(DATA UNDER STUDY begins)
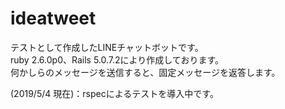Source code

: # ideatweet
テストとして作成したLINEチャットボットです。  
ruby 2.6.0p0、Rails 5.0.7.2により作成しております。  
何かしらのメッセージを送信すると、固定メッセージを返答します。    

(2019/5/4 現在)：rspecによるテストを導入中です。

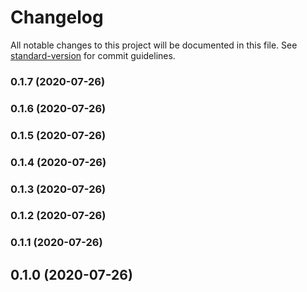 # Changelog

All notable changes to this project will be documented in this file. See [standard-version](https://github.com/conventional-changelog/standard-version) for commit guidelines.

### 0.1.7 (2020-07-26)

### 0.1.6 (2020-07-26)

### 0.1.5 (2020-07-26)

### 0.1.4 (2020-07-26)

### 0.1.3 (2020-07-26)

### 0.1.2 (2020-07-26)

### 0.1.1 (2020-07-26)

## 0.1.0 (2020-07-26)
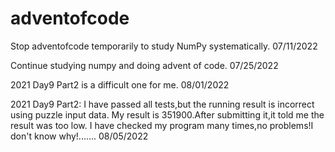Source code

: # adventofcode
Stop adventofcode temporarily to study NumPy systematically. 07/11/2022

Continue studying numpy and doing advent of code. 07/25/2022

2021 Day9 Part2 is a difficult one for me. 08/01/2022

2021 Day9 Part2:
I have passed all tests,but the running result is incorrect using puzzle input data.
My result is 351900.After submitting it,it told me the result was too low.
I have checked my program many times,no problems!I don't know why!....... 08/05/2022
(DATA UNDER STUDY ends)
(DATA UNDER STUDY begins)
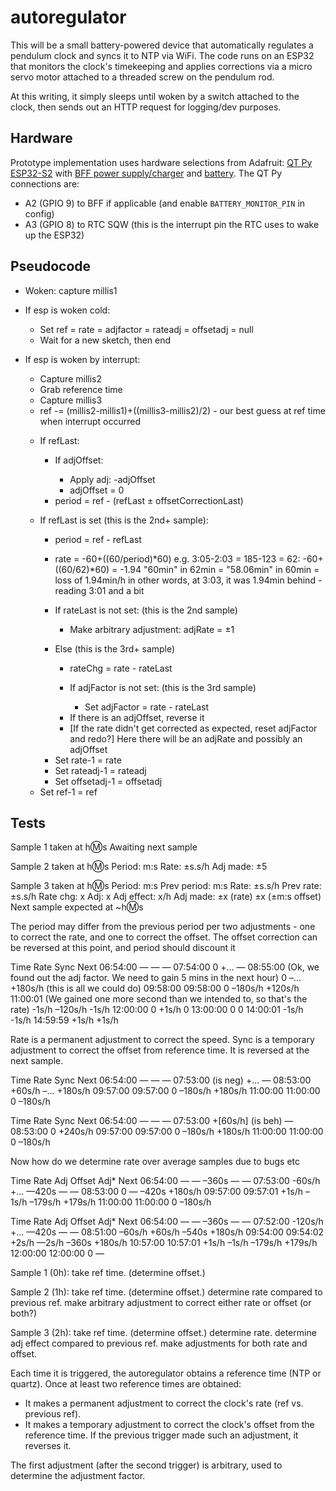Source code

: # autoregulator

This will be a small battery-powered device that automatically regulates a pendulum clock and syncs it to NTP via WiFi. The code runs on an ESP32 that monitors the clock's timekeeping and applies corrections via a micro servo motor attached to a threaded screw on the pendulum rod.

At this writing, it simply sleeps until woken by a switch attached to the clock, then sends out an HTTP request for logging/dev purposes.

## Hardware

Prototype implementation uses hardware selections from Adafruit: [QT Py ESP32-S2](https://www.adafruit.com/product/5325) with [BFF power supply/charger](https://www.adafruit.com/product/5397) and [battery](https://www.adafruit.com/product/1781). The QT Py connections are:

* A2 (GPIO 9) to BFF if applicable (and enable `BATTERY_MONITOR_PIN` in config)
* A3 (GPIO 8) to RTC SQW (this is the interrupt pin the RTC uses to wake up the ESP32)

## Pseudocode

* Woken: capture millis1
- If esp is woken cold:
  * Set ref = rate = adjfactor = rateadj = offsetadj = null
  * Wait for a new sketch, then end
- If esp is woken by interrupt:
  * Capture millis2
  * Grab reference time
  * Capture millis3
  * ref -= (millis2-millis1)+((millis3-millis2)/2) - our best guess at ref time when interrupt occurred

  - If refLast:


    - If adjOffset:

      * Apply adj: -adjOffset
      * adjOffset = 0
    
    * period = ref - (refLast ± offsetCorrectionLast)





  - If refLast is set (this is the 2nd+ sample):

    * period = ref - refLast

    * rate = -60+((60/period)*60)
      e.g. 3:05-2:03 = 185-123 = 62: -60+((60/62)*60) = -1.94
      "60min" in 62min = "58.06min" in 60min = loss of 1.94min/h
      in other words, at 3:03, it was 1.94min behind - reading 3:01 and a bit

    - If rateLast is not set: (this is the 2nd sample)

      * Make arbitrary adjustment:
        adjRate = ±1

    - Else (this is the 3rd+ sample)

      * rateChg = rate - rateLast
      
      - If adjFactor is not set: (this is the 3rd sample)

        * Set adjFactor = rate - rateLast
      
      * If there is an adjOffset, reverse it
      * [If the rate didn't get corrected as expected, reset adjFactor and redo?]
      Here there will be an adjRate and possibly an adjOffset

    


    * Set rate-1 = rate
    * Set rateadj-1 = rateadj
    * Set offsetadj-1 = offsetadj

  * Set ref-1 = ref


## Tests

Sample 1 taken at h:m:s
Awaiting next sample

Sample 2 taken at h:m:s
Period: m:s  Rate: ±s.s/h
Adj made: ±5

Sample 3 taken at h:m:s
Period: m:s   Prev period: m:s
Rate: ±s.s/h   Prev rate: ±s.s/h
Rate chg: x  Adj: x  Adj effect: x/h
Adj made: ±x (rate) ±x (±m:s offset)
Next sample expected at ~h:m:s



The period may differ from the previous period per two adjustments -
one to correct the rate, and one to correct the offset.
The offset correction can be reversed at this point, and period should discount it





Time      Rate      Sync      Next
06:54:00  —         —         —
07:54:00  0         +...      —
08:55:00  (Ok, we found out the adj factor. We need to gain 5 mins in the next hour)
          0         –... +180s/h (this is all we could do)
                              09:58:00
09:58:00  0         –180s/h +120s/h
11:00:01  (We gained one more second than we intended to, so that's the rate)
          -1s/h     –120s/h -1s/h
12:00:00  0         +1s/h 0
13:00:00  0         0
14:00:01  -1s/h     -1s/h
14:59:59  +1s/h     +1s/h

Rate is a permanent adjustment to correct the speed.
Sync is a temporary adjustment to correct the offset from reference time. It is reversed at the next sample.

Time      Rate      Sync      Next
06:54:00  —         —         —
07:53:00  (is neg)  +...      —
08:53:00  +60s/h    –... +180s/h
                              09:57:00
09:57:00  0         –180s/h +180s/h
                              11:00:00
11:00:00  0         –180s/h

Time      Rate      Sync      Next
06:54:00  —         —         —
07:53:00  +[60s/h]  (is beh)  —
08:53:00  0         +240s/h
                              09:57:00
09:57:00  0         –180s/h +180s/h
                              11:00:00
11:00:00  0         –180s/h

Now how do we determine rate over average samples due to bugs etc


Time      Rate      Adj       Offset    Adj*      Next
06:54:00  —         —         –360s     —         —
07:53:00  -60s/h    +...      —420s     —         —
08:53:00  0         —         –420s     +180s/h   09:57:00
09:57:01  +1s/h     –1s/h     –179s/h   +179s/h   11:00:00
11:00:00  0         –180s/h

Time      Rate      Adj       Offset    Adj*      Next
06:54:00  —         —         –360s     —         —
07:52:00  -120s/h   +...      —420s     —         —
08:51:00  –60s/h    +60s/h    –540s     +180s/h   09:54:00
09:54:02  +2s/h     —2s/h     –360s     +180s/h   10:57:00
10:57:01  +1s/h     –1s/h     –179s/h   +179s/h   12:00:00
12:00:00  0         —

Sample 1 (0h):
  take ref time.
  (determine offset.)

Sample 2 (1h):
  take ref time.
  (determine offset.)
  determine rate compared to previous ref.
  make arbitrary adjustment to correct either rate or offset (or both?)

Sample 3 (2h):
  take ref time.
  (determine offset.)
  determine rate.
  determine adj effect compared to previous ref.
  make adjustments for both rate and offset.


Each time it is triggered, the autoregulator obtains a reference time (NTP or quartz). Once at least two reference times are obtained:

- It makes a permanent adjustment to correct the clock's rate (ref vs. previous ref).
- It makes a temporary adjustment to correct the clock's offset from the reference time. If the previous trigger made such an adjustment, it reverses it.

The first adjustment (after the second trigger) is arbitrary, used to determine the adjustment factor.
(DATA UNDER STUDY ends)
# TRY IT:
The range runs from the line above containing "2021 Day9 Part2 is" to the line containing "I have checked", inclusive. Restate those lines word for word and no others.

# FINAL ANSWER:
2021 Day9 Part2 is a difficult one for me. 08/01/2022

2021 Day9 Part2:
I have passed all tests,but the running result is incorrect using puzzle input data.
My result is 351900.After submitting it,it told me the result was too low.
I have checked my program many times,no problems!I don't know why!....... 08/05/2022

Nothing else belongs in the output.